Ramblings from My Attic #115
Leaves crunching under her hooves, she inched towards us a few steps at a time. At each pause she delicately lifted her stick thin front right leg, then stomp stomp stomp in quick succession. Her large brown mule ears bent forward straining for clues; the long nose twitched; her dark eyes never wavered from the exhausted Golden Retriever clutched by a crouched figure mostly obscured by panting red-gold dog.
Despite the racket Moe and I make crashing through the woods behind the school on our daily walk, we often catch sight of deer either petrified stock still at a distance or leaping frantically away. Never before had a doe approached us. As we stayed locked in this stare-down another doe and a younger deer continued to forage behind her, paying us little mind.
Thanks to the deer and the dog and the creeks and woods close to home, I don’t go stark raving mad. We are so tethered to our cell phones and computers and constant contact with family, friends and co-workers that reflection time barely exists. Electronic instant gratification now nibbles away at any remaining downtime in our lives. Not only is the average American family racing between jobs, school, sports, extracurricular activities, but they are constantly communicating changes in schedules to each other. I do it, my kids do it, and my friends do it. We are locked in a frenzy of activity.
Lying in a hammock in Panama, my eldest this summer learned for the first time in her 16 years to enjoy stretches of inactivity. “Mom,” she told me when she returned, “our lives are way too hectic.” She enjoyed the slower pace, the time to talk to and really get to know the families she lived with, shared meals with. Now as a high school junior, she’s juggling driver’s education, SAT prep, sports, a heavy course load and the college selection process. Not much hammock time in sight.
Even adolescent romance is on the impersonal fast-track of instant messaging. My 11 year old was thrilled to stumble upon the yellowing “love notes” I had passed to Ricky Katz in 7th grade French class. She giggled at our tender exchanges that included lines like “That comment you made was so dumb. Can I have your phone number? Love, Lori.” It’s especially funny to her, because she exchanges similar innocent sentiments on-line, all without pre-meditated thought or physical presence and to me, sadly impersonal. No daughter or grand-daughter of hers will have any tangible proof of her silliness.

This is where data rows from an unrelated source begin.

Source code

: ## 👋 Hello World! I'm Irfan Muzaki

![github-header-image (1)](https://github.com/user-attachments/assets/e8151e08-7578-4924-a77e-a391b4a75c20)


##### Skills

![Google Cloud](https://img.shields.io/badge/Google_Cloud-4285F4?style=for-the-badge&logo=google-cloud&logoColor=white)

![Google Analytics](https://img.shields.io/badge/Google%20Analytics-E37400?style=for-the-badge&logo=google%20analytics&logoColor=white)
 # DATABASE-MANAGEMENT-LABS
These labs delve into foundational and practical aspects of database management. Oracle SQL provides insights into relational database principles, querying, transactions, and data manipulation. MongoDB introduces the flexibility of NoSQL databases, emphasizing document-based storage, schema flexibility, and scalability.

I eased myself from a crouch to a sitting position behind Moe and waited to see how close the doe would come. She finally stopped about 12 feet away. If a buck had approached with stomping feet, I would have had the sense to vacate the premises, but she was simply conveying her boundaries and politely asking us to leave. Eventually, respectfully, Moe and I retreated and left the trio to themselves in the dappled wood.